TASK GOAL: What lines of the data below hold "cref"? Show them.

————

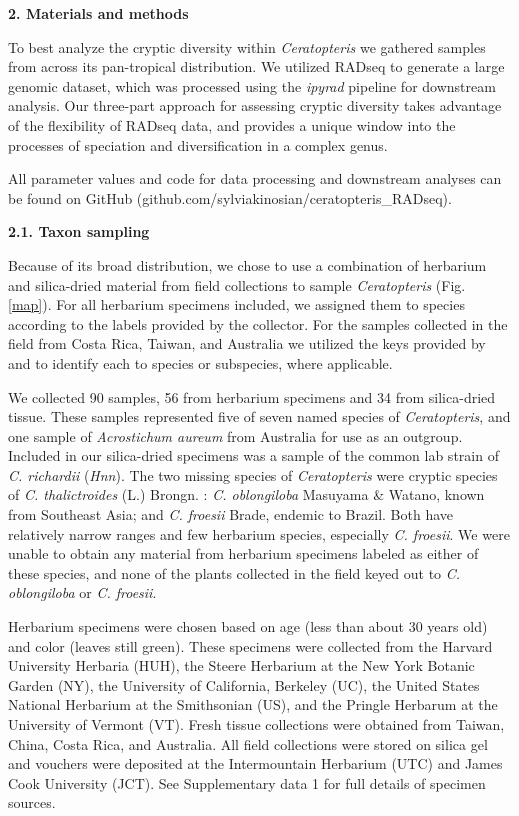 \documentclass[12pt]{article}
\begin{document}
\begin{flushleft}
\vspace{1cm}

{\large\textbf{2. Materials and methods}}

To best analyze the cryptic diversity within \textit{Ceratopteris} we gathered samples from across its pan-tropical distribution. We utilized RADseq to generate a large genomic dataset, which was processed using the \textit{ipyrad} pipeline \autocite{Eaton2020} for downstream analysis. Our three-part approach for assessing cryptic diversity takes advantage of the flexibility of RADseq data, and provides a unique window into the processes of speciation and diversification in a complex genus. 

All parameter values and code for data processing and downstream analyses can be found on GitHub (github.com/sylviakinosian/ceratopteris\_RADseq).

\textbf{2.1. Taxon sampling}

Because of its broad distribution, we chose to use a combination of herbarium and silica-dried material from field collections to sample \textit{Ceratopteris} (Fig. \ref{map}). For all herbarium specimens included, we assigned them to species according to the labels provided by the collector. For the samples collected in the field from Costa Rica, Taiwan, and Australia we utilized the keys provided by \textcite{LloydTax1974} and \textcite{Masuyama2010} to identify each to species or subspecies, where applicable. 

We collected 90 samples, 56 from herbarium specimens and 34 from silica-dried tissue. These samples represented five of seven named species of \textit{Ceratopteris}, and one sample of \textit{Acrostichum aureum} from Australia for use as an outgroup. Included in our silica-dried specimens was a sample of the common lab strain of \textit{C. richardii} (\textit{Hnn}). The two missing species of \textit{Ceratopteris} were cryptic species of \textit{C. thalictroides} (L.) Brongn. \autocite{Masuyama2010}: \textit{C. oblongiloba} Masuyama \& Watano, known from Southeast Asia; and \textit{C. froesii} Brade, endemic to Brazil. Both have relatively narrow ranges and few herbarium species, especially \textit{C. froesii}. We were unable to obtain any material from herbarium specimens labeled as either of these species, and none of the plants collected in the field keyed out to \textit{C. oblongiloba} or \textit{C. froesii}. 

Herbarium specimens were chosen based on age (less than about 30 years old) and color (leaves still green). These specimens were collected from the Harvard University Herbaria (HUH), the Steere Herbarium at the New York Botanic Garden (NY), the University of California, Berkeley (UC), the United States National Herbarium at the Smithsonian (US), and the Pringle Herbarum at the University of Vermont (VT). Fresh tissue collections were obtained from Taiwan, China, Costa Rica, and Australia. All field collections were stored on silica gel and vouchers were deposited at the Intermountain Herbarium (UTC) and James Cook University (JCT). See Supplementary data 1 for full details of specimen sources.


\end{flushleft}
\end{document}
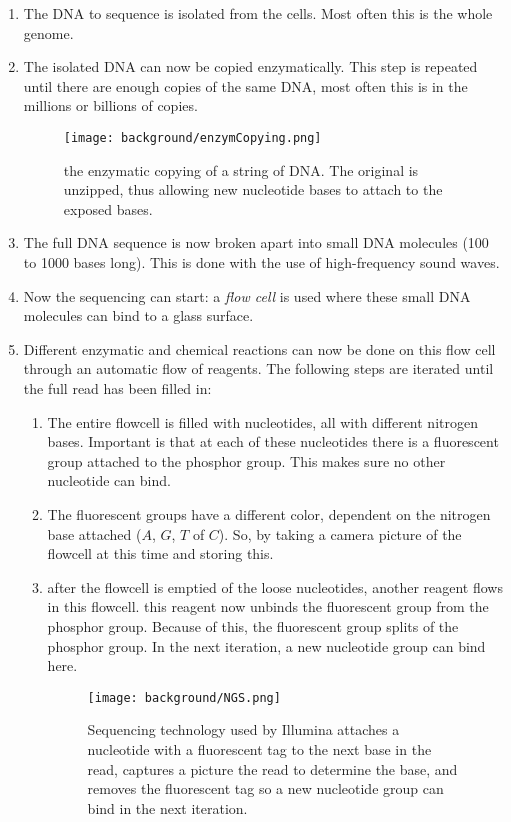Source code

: \begin{enumerate}
	\item The DNA to sequence is isolated from the cells. Most often this is the whole genome.
	\item The isolated DNA can now be copied enzymatically. This step is repeated until there are enough copies of the same DNA, most often this is in the millions or billions of copies.
	
	\begin{figure}[H]
		\centering
		\texttt{[image: background/enzymCopying.png]}
		\caption{the enzymatic copying of a string of DNA. The original is unzipped, thus allowing new nucleotide bases to attach to the exposed bases.}
		\label{fig:enzymCopying}
	\end{figure}
	
	\item The full DNA sequence is now broken apart into small DNA molecules (100 to 1000 bases long). This is done with the use of high-frequency sound waves.
	\item Now the sequencing can start: a \emph{flow cell} is used where these small DNA molecules can bind to a glass surface. 
	\item Different enzymatic and chemical reactions can now be done on this flow cell through an automatic flow of reagents. The following steps are iterated until the full read has been filled in:
	\begin{enumerate}
		\item The entire flowcell is filled with nucleotides, all with different nitrogen bases. Important is that at each of these nucleotides there is a fluorescent group attached to the phosphor group. This makes sure no other nucleotide can bind.
		\item The fluorescent groups have a different color, dependent on the nitrogen base attached ($A$, $G$, $T$ of $C$). So, by taking a camera picture of the flowcell at this time and storing this.
		\item after the flowcell is emptied of the loose nucleotides, another reagent flows in this flowcell. this reagent now unbinds the fluorescent group from the phosphor group. Because of this, the fluorescent group splits of the phosphor group. In the next iteration, a new nucleotide group can bind here.
		
		\begin{figure}[H]
			\centering
			\texttt{[image: background/NGS.png]}
			\caption{Sequencing technology used by Illumina attaches a nucleotide with a fluorescent tag to the next base in the read, captures a picture the read to determine the base, and removes the fluorescent tag so a new nucleotide group can bind in the next iteration.}
			\label{fig:NGS}
		\end{figure}
	\end{enumerate}
	

\end{enumerate}
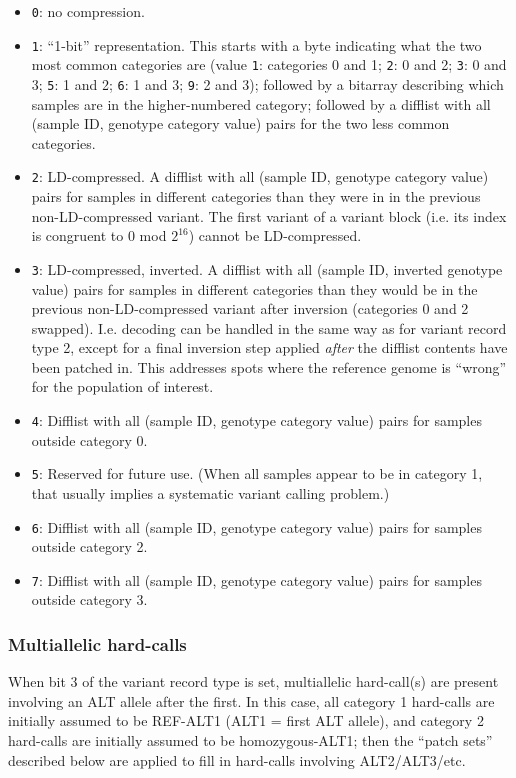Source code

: \documentclass[8pt]{article}
\begin{document}
\begin{itemize}
\item \texttt{0}: no compression.
\item \texttt{1}: ``1-bit'' representation.  This starts with a byte indicating
  what the two most common categories are (value \texttt{1}: categories 0 and
  1; \texttt{2}: 0 and 2; \texttt{3}: 0 and 3; \texttt{5}: 1 and 2; \texttt{6}:
  1 and 3; \texttt{9}: 2 and 3); followed by a bitarray describing which
  samples are in the higher-numbered category; followed by a difflist with all
  (sample ID, genotype category value) pairs for the two less common
  categories.
\item \texttt{2}: LD-compressed.  A difflist with all (sample ID, genotype
  category value) pairs for samples in different categories than they were in
  in the previous non-LD-compressed variant.  The first variant of a variant
  block (i.e. its index is congruent to 0 mod $2^{16}$) cannot be
  LD-compressed.
\item \texttt{3}: LD-compressed, inverted.  A difflist with all (sample ID,
  inverted genotype value) pairs for samples in different categories than they
  would be in the previous non-LD-compressed variant after inversion
  (categories 0 and 2 swapped).  I.e. decoding can be handled in the same way
  as for variant record type 2, except for a final inversion step applied
  \textit{after} the difflist contents have been patched in.  This addresses
  spots where the reference genome is ``wrong'' for the population of interest.
\item \texttt{4}: Difflist with all (sample ID, genotype category value) pairs
  for samples outside category 0.
\item \texttt{5}: Reserved for future use.  (When all samples appear to be in
  category 1, that usually implies a systematic variant calling problem.)
\item \texttt{6}: Difflist with all (sample ID, genotype category value) pairs
  for samples outside category 2.
\item \texttt{7}: Difflist with all (sample ID, genotype category value) pairs
  for samples outside category 3.
\end{itemize}

\subsubsection{Multiallelic hard-calls}

When bit 3 of the variant record type is set, multiallelic hard-call(s) are
present involving an ALT allele after the first.  In this case, all category 1
hard-calls are initially assumed to be REF-ALT1 (ALT1 = first ALT allele), and
category 2 hard-calls are initially assumed to be homozygous-ALT1; then the
``patch sets'' described below are applied to fill in hard-calls involving
ALT2/ALT3/etc.
\end{document}
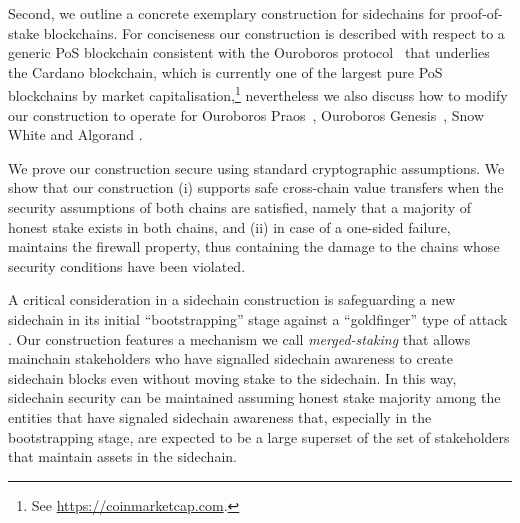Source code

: Second, we  outline a concrete exemplary
construction for sidechains for proof-of-stake
blockchains. For conciseness our construction is described
with respect to a generic PoS blockchain consistent with the  Ouroboros
protocol~\cite{C:KRDO17} that underlies the Cardano blockchain, which is currently one of the largest
pure PoS blockchains by market capitalisation,\footnote{See \url{https://coinmarketcap.com}. }
nevertheless we also discuss how to modify our construction to
operate for
Ouroboros Praos~\cite{EC:DGKR18},
Ouroboros Genesis~\cite{genesis},
Snow White \cite{DBLP:journals/iacr/BentovPS16a}
and
Algorand \cite{algorand}.

We prove our construction secure   using standard cryptographic
assumptions. We show that our construction (i) supports safe cross-chain value
transfers when the security assumptions of both chains are satisfied, namely
that a majority of honest stake exists in both chains, and (ii) in case of a
one-sided failure,  maintains the firewall property, thus
containing the damage
to the chains whose security conditions have been violated.
%

A critical consideration in a sidechain construction is safeguarding
a new sidechain in its initial ``bootstrapping'' stage against a ``goldfinger'' type of attack \cite{Kroll:2013sp}. Our construction
features a mechanism we call {\em merged-staking}
that allows  mainchain stakeholders who have signalled
sidechain awareness to create sidechain blocks even without moving stake
to the sidechain. In this way, sidechain security can be maintained
assuming honest stake majority among the entities that have signaled sidechain
awareness that, especially in the bootstrapping stage, are expected to be
a large superset of the set of stakeholders that maintain assets
in the sidechain.


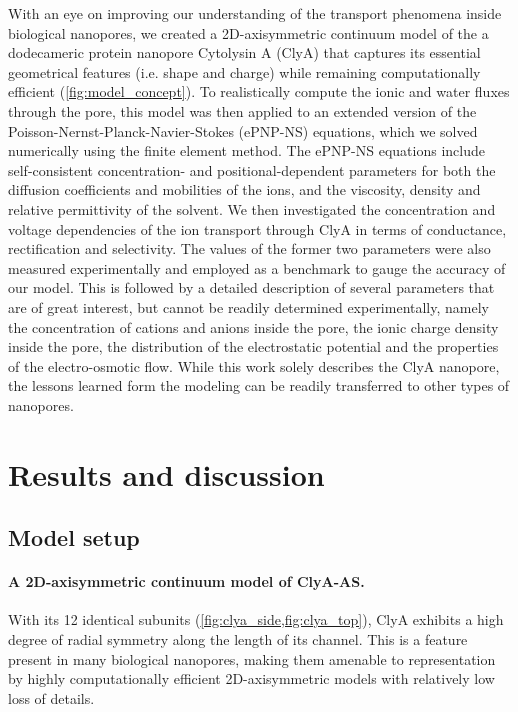\documentclass[journal=ancac3,manuscript=article,etalmode=truncate,maxauthors=0,layout=twocolumn]{achemso}
\begin{document}
With an eye on improving our understanding of the transport phenomena inside biological nanopores, we created 
a 2D-axisymmetric continuum model of the a dodecameric protein nanopore Cytolysin A (ClyA)\cite{Soskine-2013} 
that captures its essential geometrical features (i.e. shape and charge) while remaining computationally 
efficient (\cref{fig:model_concept}). To realistically compute the ionic and water fluxes through the pore, 
this model was then applied to an extended version of the Poisson-Nernst-Planck-Navier-Stokes (ePNP-NS) 
equations, which we solved numerically using the finite element method. The ePNP-NS equations include 
self-consistent concentration- and positional-dependent parameters for both the diffusion coefficients and 
mobilities of the ions, and the viscosity, density and relative permittivity of the solvent. We then 
investigated the concentration and voltage dependencies of the ion transport through ClyA in terms of 
conductance, rectification and selectivity. The values of the former two parameters were also measured 
experimentally and employed as a benchmark to gauge the accuracy of our model. This is followed by a detailed 
description of several parameters that are of great interest, but cannot be readily determined 
experimentally, namely the concentration of cations and anions inside the pore, the ionic charge density 
inside the pore, the distribution of the electrostatic potential and the properties of the electro-osmotic 
flow. While this work solely describes the ClyA nanopore, the lessons learned form the modeling can be 
readily transferred to other types of nanopores.

\section{Results and discussion}\label{sect:results}

\subsection{Model setup}

\paragraph{A 2D-axisymmetric continuum model of ClyA-AS.}
With its 12 identical subunits (\cref{fig:clya_side,fig:clya_top}), ClyA exhibits a high degree of radial 
symmetry along the length of its channel. This is a feature present in many biological nanopores, 
making them amenable to representation by highly computationally efficient 2D-axisymmetric models with 
relatively low loss of details.\cite{Pederson-2015} 
\end{document}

————

ANSWER BOX:
efficient (\cref{fig:model_concept}). To realistically compute the ionic and water fluxes through the pore, 
With its 12 identical subunits (\cref{fig:clya_side,fig:clya_top}), ClyA exhibits a high degree of radial 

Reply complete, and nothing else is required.